The crown prince of the mentally deficient folks that I have seen so far in Sydney's Hyde Park was an older Indian man who was dressed in tight slacks and a sweaty blue business shirt. Not bad at first glance. I quickly noticed that he wasn't wearing any shoes, which is a bad sign considering one has to walk through several blocks of busy city streets in order to get to Hyde Park. He was also carrying a large, but empty, suitcase. I could tell it was empty because he swung it about him with relative ease, and he didn't strike me as a particularly muscular individual. Perhaps he was going on a vacation, he looked like he needed it. To cap off the spectacle, he was having a rather entertaining conversation with himself or an unseen entity. He would giggle with excitement every now and again, accentuating his comments with large flourishes of finger-waving from the hand not burdened by the suitcase.

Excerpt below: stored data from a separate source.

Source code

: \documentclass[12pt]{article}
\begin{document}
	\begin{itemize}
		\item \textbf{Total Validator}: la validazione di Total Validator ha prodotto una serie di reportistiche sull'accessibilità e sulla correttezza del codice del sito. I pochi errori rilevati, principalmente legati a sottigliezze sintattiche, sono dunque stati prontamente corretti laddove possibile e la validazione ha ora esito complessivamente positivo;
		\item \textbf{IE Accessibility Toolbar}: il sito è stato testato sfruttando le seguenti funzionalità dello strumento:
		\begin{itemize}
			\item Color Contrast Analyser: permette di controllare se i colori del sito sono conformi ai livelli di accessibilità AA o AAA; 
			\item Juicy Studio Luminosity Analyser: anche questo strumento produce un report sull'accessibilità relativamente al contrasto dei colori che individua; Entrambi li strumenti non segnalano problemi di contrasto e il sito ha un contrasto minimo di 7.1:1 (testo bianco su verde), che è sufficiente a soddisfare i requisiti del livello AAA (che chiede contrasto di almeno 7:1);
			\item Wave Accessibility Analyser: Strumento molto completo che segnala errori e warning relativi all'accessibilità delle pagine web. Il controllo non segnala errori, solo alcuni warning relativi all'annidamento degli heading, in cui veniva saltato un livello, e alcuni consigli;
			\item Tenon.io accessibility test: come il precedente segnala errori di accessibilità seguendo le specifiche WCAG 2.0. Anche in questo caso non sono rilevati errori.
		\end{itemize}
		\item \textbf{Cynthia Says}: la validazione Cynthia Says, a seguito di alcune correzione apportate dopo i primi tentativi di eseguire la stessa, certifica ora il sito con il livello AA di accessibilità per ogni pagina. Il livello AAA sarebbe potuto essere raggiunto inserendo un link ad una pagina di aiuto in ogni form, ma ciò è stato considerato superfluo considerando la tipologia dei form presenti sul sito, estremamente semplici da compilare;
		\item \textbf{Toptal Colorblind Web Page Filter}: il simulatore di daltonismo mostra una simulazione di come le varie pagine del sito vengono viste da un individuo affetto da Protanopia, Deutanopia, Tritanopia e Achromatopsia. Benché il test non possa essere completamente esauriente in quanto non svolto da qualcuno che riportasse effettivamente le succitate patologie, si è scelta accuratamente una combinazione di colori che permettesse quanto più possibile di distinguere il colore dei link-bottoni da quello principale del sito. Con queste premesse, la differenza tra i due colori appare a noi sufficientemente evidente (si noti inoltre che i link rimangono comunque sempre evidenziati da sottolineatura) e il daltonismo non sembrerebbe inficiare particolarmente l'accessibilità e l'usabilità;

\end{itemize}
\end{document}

It's even more fortunate that he decided to take his trip during the lunch hour, because the park was filled with nervous-looking office persons hastily cramming down sandwiches and guzzling cups of hot coffee. My friend quickly acquired for himself a comfortable perimiter in which to conduct his mad symphony with the departure of several of the office workers from his swinging-suitcase event horizon. After several minutes of performance, the man departed for wherever it is people like that go after spending three hours in the park rambling to themselves. Maybe they go to internet cafes and write down all the crazy shit they saw the boring office people doing on their lunch breaks in the park.